Elbette konumuz tarih değil. Konuyu daha fazla dağıtmaya gerek yok. 

Yalnızlık insanın içindedir. Benliğini sarandır. Kalabalık yerlerde bile kendini yalnız hissedenler çoğunlukta.        

                    Hayat, öyle şeyler sunar ki, hiç akla gelmeyen olaylarla karşılaşılır. “Benim başıma gelmez, ben öyle davranmam.” Tüm bu sözler, geçiştirme sözleridir. 

                Padişah, bir gün veziri yanına çağırtarak, “dünyanın gidişatını araştır ve bana bilgi getir.”

Vezir, padişahın buyruğunu alıp yola düşer. Aradan sekiz sene geçer. Vezir, yedi, deve yükü kitapla padişahın huzuruna çıkar. 

Padişah, “bunlar ne? Ben sana dünyanın gidişatı konusunda bilgi getir dedim.” 

Vezir, ıkına sıkına alçak sesle; “hünkarım, bu kitaplarda istediğiniz bilgiler yazılı.”

Padişah; “onları okuyacak zamanım yok. kitapları özetle öyle huzuruma çık” der.

Vezir, “buyruk padişahımındır.”

Vezir, tekrar yola düşer.

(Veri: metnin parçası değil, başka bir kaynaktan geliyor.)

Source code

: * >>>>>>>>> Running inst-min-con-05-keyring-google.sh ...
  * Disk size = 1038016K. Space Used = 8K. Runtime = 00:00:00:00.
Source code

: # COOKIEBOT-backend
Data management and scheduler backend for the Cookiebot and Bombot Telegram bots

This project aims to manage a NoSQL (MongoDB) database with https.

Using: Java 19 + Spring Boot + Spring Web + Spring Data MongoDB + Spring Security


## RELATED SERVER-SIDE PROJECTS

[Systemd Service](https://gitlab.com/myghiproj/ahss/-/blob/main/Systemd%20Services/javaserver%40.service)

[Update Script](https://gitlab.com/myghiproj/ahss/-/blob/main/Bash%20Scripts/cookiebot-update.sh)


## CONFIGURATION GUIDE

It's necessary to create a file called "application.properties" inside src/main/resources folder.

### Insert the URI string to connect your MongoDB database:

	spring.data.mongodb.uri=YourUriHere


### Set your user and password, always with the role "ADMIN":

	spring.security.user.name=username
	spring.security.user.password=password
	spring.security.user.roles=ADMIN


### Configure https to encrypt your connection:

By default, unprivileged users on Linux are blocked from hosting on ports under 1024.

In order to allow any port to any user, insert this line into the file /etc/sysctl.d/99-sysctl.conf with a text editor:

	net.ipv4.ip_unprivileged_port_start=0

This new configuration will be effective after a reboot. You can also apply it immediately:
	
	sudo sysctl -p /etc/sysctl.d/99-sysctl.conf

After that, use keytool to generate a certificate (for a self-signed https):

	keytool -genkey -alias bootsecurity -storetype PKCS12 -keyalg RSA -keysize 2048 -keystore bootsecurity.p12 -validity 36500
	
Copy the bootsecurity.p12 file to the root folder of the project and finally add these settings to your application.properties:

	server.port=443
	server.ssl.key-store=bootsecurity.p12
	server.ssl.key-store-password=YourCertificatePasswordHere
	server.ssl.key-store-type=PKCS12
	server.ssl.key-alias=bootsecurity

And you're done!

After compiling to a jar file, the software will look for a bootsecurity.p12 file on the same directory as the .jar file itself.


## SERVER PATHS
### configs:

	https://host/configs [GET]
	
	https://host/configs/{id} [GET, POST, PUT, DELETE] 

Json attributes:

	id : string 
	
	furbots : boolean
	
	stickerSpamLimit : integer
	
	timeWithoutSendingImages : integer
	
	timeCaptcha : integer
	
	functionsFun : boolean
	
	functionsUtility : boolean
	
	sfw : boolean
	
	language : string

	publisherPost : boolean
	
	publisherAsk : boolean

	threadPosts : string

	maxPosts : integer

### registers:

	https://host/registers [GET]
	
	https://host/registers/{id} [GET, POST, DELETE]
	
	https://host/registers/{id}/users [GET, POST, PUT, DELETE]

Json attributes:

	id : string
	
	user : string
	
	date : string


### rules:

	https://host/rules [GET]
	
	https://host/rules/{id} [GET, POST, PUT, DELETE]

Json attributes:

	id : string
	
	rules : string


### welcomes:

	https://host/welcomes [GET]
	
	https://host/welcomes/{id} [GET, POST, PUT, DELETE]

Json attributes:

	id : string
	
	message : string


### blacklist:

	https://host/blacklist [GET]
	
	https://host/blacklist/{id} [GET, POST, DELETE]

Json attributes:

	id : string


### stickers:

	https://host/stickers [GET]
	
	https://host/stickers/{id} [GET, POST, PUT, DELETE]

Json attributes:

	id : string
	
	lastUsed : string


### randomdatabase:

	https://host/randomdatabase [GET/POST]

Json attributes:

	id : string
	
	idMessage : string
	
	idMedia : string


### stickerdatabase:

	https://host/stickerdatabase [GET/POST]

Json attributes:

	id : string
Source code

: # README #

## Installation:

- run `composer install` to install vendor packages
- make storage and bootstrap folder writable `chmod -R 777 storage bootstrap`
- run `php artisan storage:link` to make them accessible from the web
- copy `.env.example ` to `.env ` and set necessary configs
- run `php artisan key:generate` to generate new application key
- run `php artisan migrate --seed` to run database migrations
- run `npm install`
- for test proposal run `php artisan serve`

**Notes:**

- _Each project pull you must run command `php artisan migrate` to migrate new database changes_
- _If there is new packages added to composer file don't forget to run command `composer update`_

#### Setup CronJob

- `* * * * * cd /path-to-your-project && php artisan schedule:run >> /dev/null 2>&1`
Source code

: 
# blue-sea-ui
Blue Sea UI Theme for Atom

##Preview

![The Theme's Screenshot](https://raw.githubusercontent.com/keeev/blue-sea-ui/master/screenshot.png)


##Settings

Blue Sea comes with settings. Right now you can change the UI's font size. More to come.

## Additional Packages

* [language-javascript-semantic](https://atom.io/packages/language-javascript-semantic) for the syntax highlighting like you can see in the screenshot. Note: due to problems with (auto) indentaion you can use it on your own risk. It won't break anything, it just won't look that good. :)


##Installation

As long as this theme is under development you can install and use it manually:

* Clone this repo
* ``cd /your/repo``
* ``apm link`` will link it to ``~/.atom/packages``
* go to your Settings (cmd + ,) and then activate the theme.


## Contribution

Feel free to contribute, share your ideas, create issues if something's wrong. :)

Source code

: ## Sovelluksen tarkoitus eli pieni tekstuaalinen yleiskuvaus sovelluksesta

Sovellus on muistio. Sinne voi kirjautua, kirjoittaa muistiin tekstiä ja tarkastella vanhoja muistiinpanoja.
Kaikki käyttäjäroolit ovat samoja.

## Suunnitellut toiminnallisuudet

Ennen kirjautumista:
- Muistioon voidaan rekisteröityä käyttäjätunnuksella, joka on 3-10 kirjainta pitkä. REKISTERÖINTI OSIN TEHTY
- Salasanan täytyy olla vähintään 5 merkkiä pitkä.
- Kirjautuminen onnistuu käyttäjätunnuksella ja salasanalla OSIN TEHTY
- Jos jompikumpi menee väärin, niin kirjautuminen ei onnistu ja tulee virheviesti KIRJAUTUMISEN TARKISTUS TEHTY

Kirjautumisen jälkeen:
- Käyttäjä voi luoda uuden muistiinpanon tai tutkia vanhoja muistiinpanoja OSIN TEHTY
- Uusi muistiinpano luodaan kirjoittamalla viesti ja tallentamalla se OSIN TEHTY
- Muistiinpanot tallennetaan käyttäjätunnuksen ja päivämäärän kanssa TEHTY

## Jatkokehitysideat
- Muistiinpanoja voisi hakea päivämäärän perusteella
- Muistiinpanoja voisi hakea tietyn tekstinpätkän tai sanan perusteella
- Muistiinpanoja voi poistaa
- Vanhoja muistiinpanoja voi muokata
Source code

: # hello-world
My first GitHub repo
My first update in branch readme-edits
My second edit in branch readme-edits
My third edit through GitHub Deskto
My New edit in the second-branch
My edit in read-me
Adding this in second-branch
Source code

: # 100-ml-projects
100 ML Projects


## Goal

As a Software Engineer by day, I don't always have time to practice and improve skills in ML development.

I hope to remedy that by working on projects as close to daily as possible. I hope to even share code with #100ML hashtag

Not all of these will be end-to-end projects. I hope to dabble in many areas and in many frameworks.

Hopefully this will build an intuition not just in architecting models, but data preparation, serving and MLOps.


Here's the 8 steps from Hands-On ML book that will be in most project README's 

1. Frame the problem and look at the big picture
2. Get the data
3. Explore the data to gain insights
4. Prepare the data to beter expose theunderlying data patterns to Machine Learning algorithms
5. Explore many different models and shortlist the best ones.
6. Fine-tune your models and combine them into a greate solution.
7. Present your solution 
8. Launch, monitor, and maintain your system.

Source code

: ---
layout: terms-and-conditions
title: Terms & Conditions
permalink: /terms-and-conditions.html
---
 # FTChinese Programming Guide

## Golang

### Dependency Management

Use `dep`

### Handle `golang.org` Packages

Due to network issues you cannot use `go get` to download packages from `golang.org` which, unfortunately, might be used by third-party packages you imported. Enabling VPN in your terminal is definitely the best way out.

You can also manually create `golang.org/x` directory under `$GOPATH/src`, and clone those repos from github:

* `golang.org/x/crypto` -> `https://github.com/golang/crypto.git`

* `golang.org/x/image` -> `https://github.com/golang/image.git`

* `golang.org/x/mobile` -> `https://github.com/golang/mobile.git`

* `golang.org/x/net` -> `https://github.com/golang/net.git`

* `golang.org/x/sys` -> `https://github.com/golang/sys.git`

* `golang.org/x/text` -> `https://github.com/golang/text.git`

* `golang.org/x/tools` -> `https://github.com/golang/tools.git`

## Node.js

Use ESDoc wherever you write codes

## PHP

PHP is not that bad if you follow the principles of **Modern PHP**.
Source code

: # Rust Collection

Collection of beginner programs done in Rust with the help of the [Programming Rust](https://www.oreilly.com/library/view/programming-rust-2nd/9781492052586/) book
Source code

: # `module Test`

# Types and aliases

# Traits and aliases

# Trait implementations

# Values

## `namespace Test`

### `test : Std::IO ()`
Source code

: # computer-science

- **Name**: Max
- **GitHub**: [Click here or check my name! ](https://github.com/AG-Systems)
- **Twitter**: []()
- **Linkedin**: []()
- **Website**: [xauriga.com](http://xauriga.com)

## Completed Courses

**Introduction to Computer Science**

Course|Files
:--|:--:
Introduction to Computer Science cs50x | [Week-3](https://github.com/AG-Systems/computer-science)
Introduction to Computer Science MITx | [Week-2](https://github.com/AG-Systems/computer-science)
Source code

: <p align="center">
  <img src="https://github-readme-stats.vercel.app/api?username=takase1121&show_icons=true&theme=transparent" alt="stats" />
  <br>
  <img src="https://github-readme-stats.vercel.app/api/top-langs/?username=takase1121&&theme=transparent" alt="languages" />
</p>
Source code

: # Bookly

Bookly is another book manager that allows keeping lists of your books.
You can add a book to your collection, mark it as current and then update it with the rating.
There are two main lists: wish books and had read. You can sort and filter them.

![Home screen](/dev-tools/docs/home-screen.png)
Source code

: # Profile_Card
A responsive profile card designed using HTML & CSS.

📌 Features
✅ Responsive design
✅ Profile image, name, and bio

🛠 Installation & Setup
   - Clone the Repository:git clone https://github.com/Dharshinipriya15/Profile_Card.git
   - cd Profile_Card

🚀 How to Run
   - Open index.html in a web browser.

Aradan üç yıl geçer. Kalın bir kitapla padişahın huzuruna çıkar.  Ancak padişah, ölüm döşeğindedir. 

Vezir, “hünkarım, istediğiniz bilgileri bir kitapta toplattım. Buyurun.” Der.

Padişah; “halimi görüyorsun. O kitabı okuyacak ne ömrüm ne de sağlığım kaldı. Bana üç kelimeyle anlat.”

Vezir, “padişahım. Durumunuzu görüyorum.” Birden susunca padişah zor duyulur sesle; “vezir, zaman kalmadı. Söyle.” Der.

Vezir üzgün bir sesle; “doğdular, yaşadılar, öldüler.”

                      İşte, hayat bu. Ne, diye bu kavgalar? Ne diye bu savaşlar? Dünya kimseye kalmaz, dünyaya ayak basan her fani, vakti saati gelince, dünyadan göçer gider. 

Siz siz olun, dünyanın şatafatlı hayatına aldanmayın.